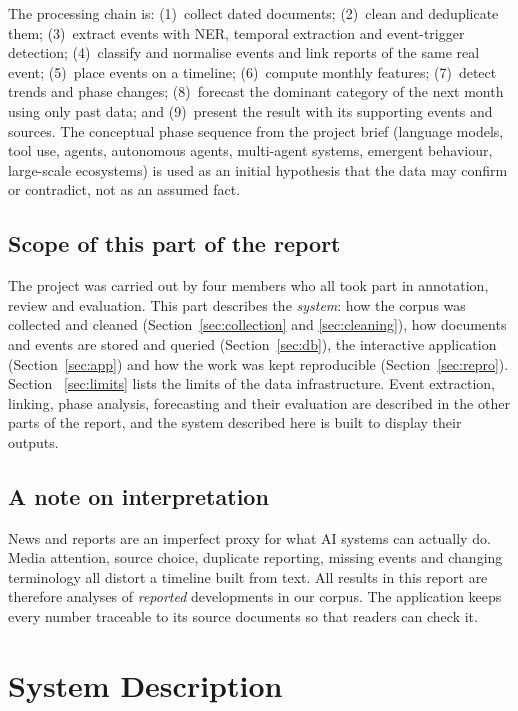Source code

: \documentclass[11pt,a4paper]{article}
\begin{document}
The processing chain is: (1)~collect dated documents; (2)~clean and deduplicate them; (3)~extract events with
NER, temporal extraction and event-trigger detection; (4)~classify and normalise events and link reports of the
same real event; (5)~place events on a timeline; (6)~compute monthly features; (7)~detect trends and phase
changes; (8)~forecast the dominant category of the next month using only past data; and (9)~present the result
with its supporting events and sources. The conceptual phase sequence from the project brief (language models,
tool use, agents, autonomous agents, multi-agent systems, emergent behaviour, large-scale ecosystems) is used as
an initial hypothesis that the data may confirm or contradict, not as an assumed fact.

\subsection{Scope of this part of the report}
The project was carried out by four members who all took part in annotation, review and evaluation. This part
describes the \emph{system}: how the corpus was collected and cleaned (Section~\ref{sec:collection} and
\ref{sec:cleaning}), how documents and events are stored and queried (Section~\ref{sec:db}), the interactive
application (Section~\ref{sec:app}) and how the work was kept reproducible (Section~\ref{sec:repro}). Section~%
\ref{sec:limits} lists the limits of the data infrastructure. Event extraction, linking, phase analysis,
forecasting and their evaluation are described in the other parts of the report, and the system described here
is built to display their outputs.

\subsection{A note on interpretation}
News and reports are an imperfect proxy for what AI systems can actually do. Media attention, source choice,
duplicate reporting, missing events and changing terminology all distort a timeline built from text. All
results in this report are therefore analyses of \emph{reported} developments in our corpus. The application
keeps every number traceable to its source documents so that readers can check it.

\section{System Description}
\label{sec:system}
\end{document}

------------------------------

_What is required_
Copy all the lines above that hold the string "built".

_Exercise result_
is built to display their outputs.
duplicate reporting, missing events and changing terminology all distort a timeline built from text. All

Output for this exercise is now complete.